## EXERCISE BRIEF
Reproduce the entries that follow precisely, setting aside any images.

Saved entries
* * *
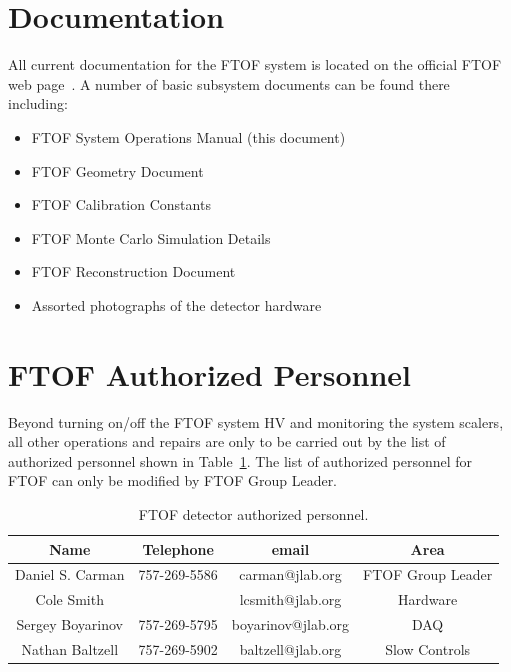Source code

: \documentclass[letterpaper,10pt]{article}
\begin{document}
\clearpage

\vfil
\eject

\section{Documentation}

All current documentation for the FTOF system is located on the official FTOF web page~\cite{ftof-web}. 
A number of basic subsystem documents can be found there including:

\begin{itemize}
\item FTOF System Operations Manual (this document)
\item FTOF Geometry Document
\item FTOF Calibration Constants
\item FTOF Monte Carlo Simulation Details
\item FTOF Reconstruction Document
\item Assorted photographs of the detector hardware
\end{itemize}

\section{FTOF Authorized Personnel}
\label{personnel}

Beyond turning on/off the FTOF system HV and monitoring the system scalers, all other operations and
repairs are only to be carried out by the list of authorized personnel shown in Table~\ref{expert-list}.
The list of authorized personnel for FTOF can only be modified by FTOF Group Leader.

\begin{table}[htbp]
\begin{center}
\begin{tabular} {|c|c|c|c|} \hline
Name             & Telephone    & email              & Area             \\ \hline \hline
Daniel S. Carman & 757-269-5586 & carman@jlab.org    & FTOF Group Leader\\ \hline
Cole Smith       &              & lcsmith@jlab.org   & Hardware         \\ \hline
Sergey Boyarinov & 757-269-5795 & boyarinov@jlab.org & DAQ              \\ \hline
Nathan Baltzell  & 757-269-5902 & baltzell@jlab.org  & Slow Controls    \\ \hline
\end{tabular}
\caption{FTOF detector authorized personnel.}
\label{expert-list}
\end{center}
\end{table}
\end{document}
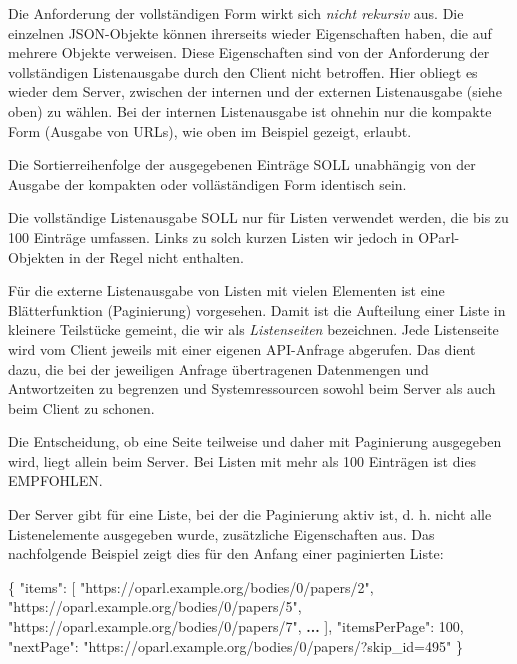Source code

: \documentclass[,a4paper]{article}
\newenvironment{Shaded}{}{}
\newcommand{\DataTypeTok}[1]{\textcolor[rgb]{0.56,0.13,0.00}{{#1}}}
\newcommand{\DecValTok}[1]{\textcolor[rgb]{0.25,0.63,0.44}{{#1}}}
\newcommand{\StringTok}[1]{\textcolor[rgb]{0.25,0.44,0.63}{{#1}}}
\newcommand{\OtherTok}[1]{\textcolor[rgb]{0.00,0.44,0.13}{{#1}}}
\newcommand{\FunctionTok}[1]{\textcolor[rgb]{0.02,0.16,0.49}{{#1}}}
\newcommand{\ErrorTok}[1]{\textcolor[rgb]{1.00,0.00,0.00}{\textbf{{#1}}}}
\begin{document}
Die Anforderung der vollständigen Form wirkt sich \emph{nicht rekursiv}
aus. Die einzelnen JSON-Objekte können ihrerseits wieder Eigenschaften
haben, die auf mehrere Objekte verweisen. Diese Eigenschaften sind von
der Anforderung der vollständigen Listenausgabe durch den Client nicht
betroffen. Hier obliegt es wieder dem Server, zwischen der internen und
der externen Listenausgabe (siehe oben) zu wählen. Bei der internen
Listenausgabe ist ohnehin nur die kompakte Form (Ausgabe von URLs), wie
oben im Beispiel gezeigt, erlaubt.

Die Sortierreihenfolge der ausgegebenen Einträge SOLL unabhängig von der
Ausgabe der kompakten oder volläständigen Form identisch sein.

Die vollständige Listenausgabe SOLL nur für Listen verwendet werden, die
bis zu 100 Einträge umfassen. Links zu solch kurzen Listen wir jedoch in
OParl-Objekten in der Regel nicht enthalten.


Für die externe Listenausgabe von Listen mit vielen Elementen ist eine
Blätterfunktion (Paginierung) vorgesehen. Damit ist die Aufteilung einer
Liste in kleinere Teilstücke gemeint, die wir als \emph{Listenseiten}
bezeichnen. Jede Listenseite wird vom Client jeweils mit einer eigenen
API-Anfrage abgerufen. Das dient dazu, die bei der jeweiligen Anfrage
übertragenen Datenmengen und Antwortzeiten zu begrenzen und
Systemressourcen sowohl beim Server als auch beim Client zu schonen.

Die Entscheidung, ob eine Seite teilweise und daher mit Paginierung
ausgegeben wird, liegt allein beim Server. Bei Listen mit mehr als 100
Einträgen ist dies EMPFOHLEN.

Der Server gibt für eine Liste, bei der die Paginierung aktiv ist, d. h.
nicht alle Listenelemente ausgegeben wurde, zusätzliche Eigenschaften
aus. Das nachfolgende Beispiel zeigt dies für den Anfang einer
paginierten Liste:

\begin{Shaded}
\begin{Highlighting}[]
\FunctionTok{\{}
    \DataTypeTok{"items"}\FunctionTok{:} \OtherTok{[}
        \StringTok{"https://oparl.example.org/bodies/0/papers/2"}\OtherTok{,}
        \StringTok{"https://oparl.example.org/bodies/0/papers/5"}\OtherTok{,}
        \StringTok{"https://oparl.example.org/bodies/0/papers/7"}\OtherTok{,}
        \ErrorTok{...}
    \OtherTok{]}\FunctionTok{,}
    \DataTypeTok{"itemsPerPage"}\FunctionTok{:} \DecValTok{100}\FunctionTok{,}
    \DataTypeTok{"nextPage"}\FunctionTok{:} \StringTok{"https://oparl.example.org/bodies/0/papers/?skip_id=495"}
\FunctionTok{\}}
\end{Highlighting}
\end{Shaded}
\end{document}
* * *
## EXERCISE SOLUTION
Source code

: \documentclass[letterpaper,10pt]{article}
\begin{document}
\clearpage

\vfil
\eject

\section{Documentation}

All current documentation for the FTOF system is located on the official FTOF web page~\cite{ftof-web}. 
A number of basic subsystem documents can be found there including:

\begin{itemize}
\item FTOF System Operations Manual (this document)
\item FTOF Geometry Document
\item FTOF Calibration Constants
\item FTOF Monte Carlo Simulation Details
\item FTOF Reconstruction Document
\item Assorted photographs of the detector hardware
\end{itemize}

\section{FTOF Authorized Personnel}
\label{personnel}

Beyond turning on/off the FTOF system HV and monitoring the system scalers, all other operations and
repairs are only to be carried out by the list of authorized personnel shown in Table~\ref{expert-list}.
The list of authorized personnel for FTOF can only be modified by FTOF Group Leader.

\begin{table}[htbp]
\begin{center}
\begin{tabular} {|c|c|c|c|} \hline
Name             & Telephone    & email              & Area             \\ \hline \hline
Daniel S. Carman & 757-269-5586 & carman@jlab.org    & FTOF Group Leader\\ \hline
Cole Smith       &              & lcsmith@jlab.org   & Hardware         \\ \hline
Sergey Boyarinov & 757-269-5795 & boyarinov@jlab.org & DAQ              \\ \hline
Nathan Baltzell  & 757-269-5902 & baltzell@jlab.org  & Slow Controls    \\ \hline
\end{tabular}
\caption{FTOF detector authorized personnel.}
\label{expert-list}
\end{center}
\end{table}
\end{document}
Source code

: \documentclass[,a4paper]{article}
\newenvironment{Shaded}{}{}
\newcommand{\DataTypeTok}[1]{\textcolor[rgb]{0.56,0.13,0.00}{{#1}}}
\newcommand{\DecValTok}[1]{\textcolor[rgb]{0.25,0.63,0.44}{{#1}}}
\newcommand{\StringTok}[1]{\textcolor[rgb]{0.25,0.44,0.63}{{#1}}}
\newcommand{\OtherTok}[1]{\textcolor[rgb]{0.00,0.44,0.13}{{#1}}}
\newcommand{\FunctionTok}[1]{\textcolor[rgb]{0.02,0.16,0.49}{{#1}}}
\newcommand{\ErrorTok}[1]{\textcolor[rgb]{1.00,0.00,0.00}{\textbf{{#1}}}}
\begin{document}
Die Anforderung der vollständigen Form wirkt sich \emph{nicht rekursiv}
aus. Die einzelnen JSON-Objekte können ihrerseits wieder Eigenschaften
haben, die auf mehrere Objekte verweisen. Diese Eigenschaften sind von
der Anforderung der vollständigen Listenausgabe durch den Client nicht
betroffen. Hier obliegt es wieder dem Server, zwischen der internen und
der externen Listenausgabe (siehe oben) zu wählen. Bei der internen
Listenausgabe ist ohnehin nur die kompakte Form (Ausgabe von URLs), wie
oben im Beispiel gezeigt, erlaubt.

Die Sortierreihenfolge der ausgegebenen Einträge SOLL unabhängig von der
Ausgabe der kompakten oder volläständigen Form identisch sein.

Die vollständige Listenausgabe SOLL nur für Listen verwendet werden, die
bis zu 100 Einträge umfassen. Links zu solch kurzen Listen wir jedoch in
OParl-Objekten in der Regel nicht enthalten.


Für die externe Listenausgabe von Listen mit vielen Elementen ist eine
Blätterfunktion (Paginierung) vorgesehen. Damit ist die Aufteilung einer
Liste in kleinere Teilstücke gemeint, die wir als \emph{Listenseiten}
bezeichnen. Jede Listenseite wird vom Client jeweils mit einer eigenen
API-Anfrage abgerufen. Das dient dazu, die bei der jeweiligen Anfrage
übertragenen Datenmengen und Antwortzeiten zu begrenzen und
Systemressourcen sowohl beim Server als auch beim Client zu schonen.

Die Entscheidung, ob eine Seite teilweise und daher mit Paginierung
ausgegeben wird, liegt allein beim Server. Bei Listen mit mehr als 100
Einträgen ist dies EMPFOHLEN.

Der Server gibt für eine Liste, bei der die Paginierung aktiv ist, d. h.
nicht alle Listenelemente ausgegeben wurde, zusätzliche Eigenschaften
aus. Das nachfolgende Beispiel zeigt dies für den Anfang einer
paginierten Liste:

\begin{Shaded}
\begin{Highlighting}[]
\FunctionTok{\{}
    \DataTypeTok{"items"}\FunctionTok{:} \OtherTok{[}
        \StringTok{"https://oparl.example.org/bodies/0/papers/2"}\OtherTok{,}
        \StringTok{"https://oparl.example.org/bodies/0/papers/5"}\OtherTok{,}
        \StringTok{"https://oparl.example.org/bodies/0/papers/7"}\OtherTok{,}
        \ErrorTok{...}
    \OtherTok{]}\FunctionTok{,}
    \DataTypeTok{"itemsPerPage"}\FunctionTok{:} \DecValTok{100}\FunctionTok{,}
    \DataTypeTok{"nextPage"}\FunctionTok{:} \StringTok{"https://oparl.example.org/bodies/0/papers/?skip_id=495"}
\FunctionTok{\}}
\end{Highlighting}
\end{Shaded}
\end{document}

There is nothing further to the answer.